The ordinance takes effect for all building permits issued after January 1, 2022, unless a complete building permit application is submitted on or before December 31, 2021.
This ordinance only affects new buildings where an electric alternative is available. Buildings still must be constructed with the capability to be electrified when the technology becomes available. Cooking appliances in restaurants and institutional kitchens are exempt from the ordinance.
Alelia Parenteau is the city’s energy and climate manager. She said energy use accounts for about 39 percent of Santa Barbara’s greenhouse gas emissions. Of that, close to all of it is related to building energy use, split almost equally between electricity and natural gas.
Parenteau said this ordinance is meant to help achieve the city’s 2035 carbon neutrality goal. She said Santa Barbara needs to act defensively against the impacts of climate change because the city is especially vulnerable to sea level rise and wildfire, which are exacerbated by the climate crisis.

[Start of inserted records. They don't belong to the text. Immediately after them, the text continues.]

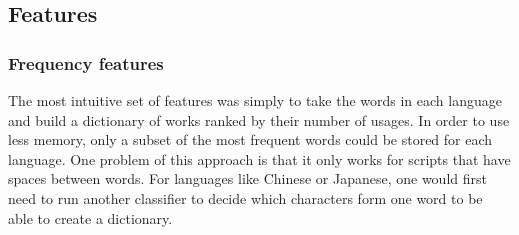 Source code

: \documentclass[11pt]{article}
\begin{document}
\subsection{Features}
\subsubsection{Frequency features}
The most intuitive set of features was simply to take the
words in each language and build a dictionary of works
ranked by their number of usages. In order to use less memory,
only a subset of the most frequent words could be stored
for each language. 
One problem of this approach is that it only works for scripts
that have spaces between words. For languages like Chinese
or Japanese, one would first need to run another classifier to
decide which characters form one word to be able to create
a dictionary.
\end{document}

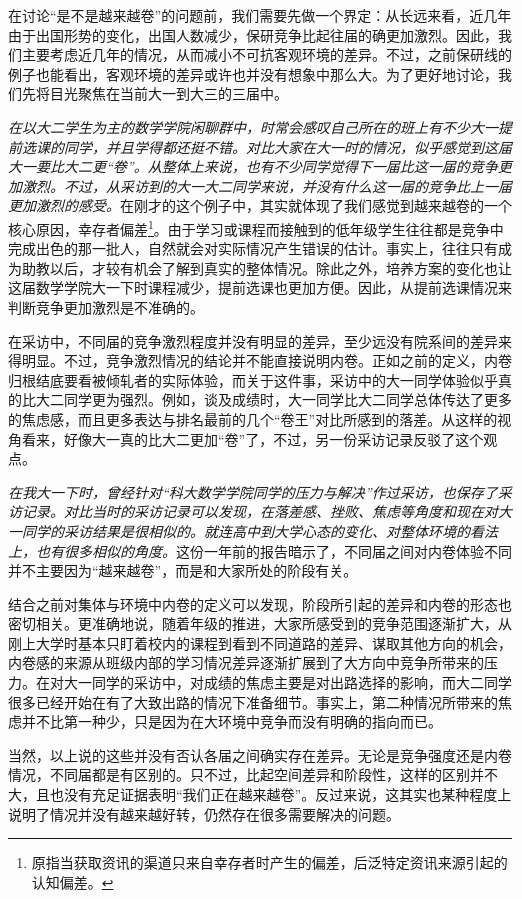 \documentclass[UTF8,a4paper,fontset=windows,11pt,openany]{ctexbook}
\begin{document}
在讨论“是不是越来越卷”的问题前，我们需要先做一个界定：从长远来看，近几年由于出国形势的变化，出国人数减少，保研竞争比起往届的确更加激烈。因此，我们主要考虑近几年的情况，从而减小不可抗客观环境的差异。不过，之前保研线的例子也能看出，客观环境的差异或许也并没有想象中那么大。为了更好地讨论，我们先将目光聚焦在当前大一到大三的三届中。

\emph{在以大二学生为主的数学学院闲聊群中，时常会感叹自己所在的班上有不少大一提前选课的同学，并且学得都还挺不错。对比大家在大一时的情况，似乎感觉到这届大一要比大二更“卷”。从整体上来说，也有不少同学觉得下一届比这一届的竞争更加激烈。不过，从采访到的大一大二同学来说，并没有什么这一届的竞争比上一届更加激烈的感受。}在刚才的这个例子中，其实就体现了我们感觉到越来越卷的一个核心原因，幸存者偏差\footnote{原指当获取资讯的渠道只来自幸存者时产生的偏差，后泛特定资讯来源引起的认知偏差。}。由于学习或课程而接触到的低年级学生往往都是竞争中完成出色的那一批人，自然就会对实际情况产生错误的估计。事实上，往往只有成为助教以后，才较有机会了解到真实的整体情况。除此之外，培养方案的变化也让这届数学学院大一下时课程减少，提前选课也更加方便。因此，从提前选课情况来判断竞争更加激烈是不准确的。

在采访中，不同届的竞争激烈程度并没有明显的差异，至少远没有院系间的差异来得明显。不过，竞争激烈情况的结论并不能直接说明内卷。正如之前的定义，内卷归根结底要看被倾轧者的实际体验，而关于这件事，采访中的大一同学体验似乎真的比大二同学更为强烈。例如，谈及成绩时，大一同学比大二同学总体传达了更多的焦虑感，而且更多表达与排名最前的几个“卷王”对比所感到的落差。从这样的视角看来，好像大一真的比大二更加“卷”了，不过，另一份采访记录反驳了这个观点。

\emph{在我大一下时，曾经针对“科大数学学院同学的压力与解决”作过采访，也保存了采访记录。对比当时的采访记录可以发现，在落差感、挫败、焦虑等角度和现在对大一同学的采访结果是很相似的。就连高中到大学心态的变化、对整体环境的看法上，也有很多相似的角度。}这份一年前的报告暗示了，不同届之间对内卷体验不同并不主要因为“越来越卷”，而是和大家所处的阶段有关。

结合之前对集体与环境中内卷的定义可以发现，阶段所引起的差异和内卷的形态也密切相关。更准确地说，随着年级的推进，大家所感受到的竞争范围逐渐扩大，从刚上大学时基本只盯着校内的课程到看到不同道路的差异、谋取其他方向的机会，内卷感的来源从班级内部的学习情况差异逐渐扩展到了大方向中竞争所带来的压力。在对大一同学的采访中，对成绩的焦虑主要是对出路选择的影响，而大二同学很多已经开始在有了大致出路的情况下准备细节。事实上，第二种情况所带来的焦虑并不比第一种少，只是因为在大环境中竞争而没有明确的指向而已。

当然，以上说的这些并没有否认各届之间确实存在差异。无论是竞争强度还是内卷情况，不同届都是有区别的。只不过，比起空间差异和阶段性，这样的区别并不大，且也没有充足证据表明“我们正在越来越卷”。反过来说，这其实也某种程度上说明了情况并没有越来越好转，仍然存在很多需要解决的问题。
\end{document}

She said although the city is fairly built up without many new buildings being constructed locally, adopting this change will have major impacts.
“Every new building locks in future emissions for decades to come,” Parenteau said. “These are long term assets and we have an opportunity to avoid those emissions in the future which is a prudent approach when we’re trying to get to zero.”
Santa Barbara is also joining more than 46 other cities across the state that have already made similar commitments. Parenteau said this sends a signal to the electricity industry to invest in the necessary technologies for the market.
Members of the public expressed concern about whether the electric grid could handle this increase in electrification but Parenteau said the city’s phased approach over time will allow for the transition.
Council members Mike Jordan and Meagan Harmon expressed support for the ordinance, echoing the need to address a sustainable future.
“Philosophically, in the way we want to generate our heat, generate our energy, this is clearly the path we need to go,” Jordan said.
“I’ve often been asked lately, ‘How are we, as a city, going to effectuate our really aspirational climate goals?’ And this is one of those ways,” Harmon said.
Parenteau said existing buildings, including additions and remodels, are not required to comply with the change. But the city plans to create a series of incentives and educational programs to encourage owners of already existing buildings to move away from natural gas.